The signaling lipid sphingosine 1-phosphate (S1P) plays a central role in pathogenesis of the autoimmune disease multiple sclerosis (MS). FTY720, a drug that targets 4 of 5 S1P receptors, was approved by the US FDA in 2010 for treatment of relapsing MS; it also has been shown to reduce inflammation in animal models of cerebral ischemia and traumatic injury. Many explanations have been proposed for FTY720’s efficacy. T cells are first activated in the lymph nodes that drain the central nervous system (CNS), and must leave the lymph nodes to travel to the CNS and cause damage. A gradient of S1P guides T cells out of the lymph nodes into circulation; by inhibiting S1P receptor 1 (S1PR1) signaling in T cells, FTY720 blocks T cell exit from lymph nodes and limits disease. However, recent evidence suggests that inhibition of pro-inflammatory S1PR1 signaling in CNS-resident immune cells, particularly astrocytes, is FTY720’s key action. Deletion of S1PR1 in astrocytes substantially reduces the severity of EAE, and in the absence of S1PR1 on astrocytes FTY720 has no measurable effect on disease. Despite its efficacy, FTY720 is prescribed only as a second-line drug because it also modulates S1P signaling in the vasculature and heart, with sometimes fatal side-effects. FTY720’s global effects on immune cell trafficking may further leave patients vulnerable to infection. The goal of the next generation of therapies is to target pro-inflammatory S1P signaling specifically in the CNS. We will (1) delineate where in the CNS S1P is acting, (2) determine what is the source of S1P in the CNS, and (3) ask how blocking S1P signaling in astrocytes limits CNS inflammation.

Investigator Biographies

Susan Schwab, Ph.D.

Dr.

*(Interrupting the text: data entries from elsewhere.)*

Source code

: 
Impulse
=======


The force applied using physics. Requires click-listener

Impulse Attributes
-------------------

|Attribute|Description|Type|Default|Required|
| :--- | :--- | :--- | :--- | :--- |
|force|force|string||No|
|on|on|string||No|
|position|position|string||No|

Susan Schwab is an Assistant Professor at the Skirball Institute, New York University School of Medicine. Dr. Schwab obtained her Ph.D. from the University of California, Berkeley, where she worked with Dr. Nilabh Shastri, and completed her post-doctoral research with Dr. Jason Cyster at the University of California San Francisco. Dr. Schwab’s laboratory studies how immune cells traffic through the body. She has been particularly interested in how the gradients of signaling molecules that immune cells follow are established. One important signaling molecule that both guides and activates immune cells is the lipid sphingosine 1-phosphate (S1P). Dr. Schwab’s lab has identified many of the key cell types and enzymes that produce and degrade S1P, which may allow development of targeted therapies for inflammatory disease. With support from the Dana Foundation, Dr. Schwab will investigate how S1P levels are regulated in the brain during multiple sclerosis.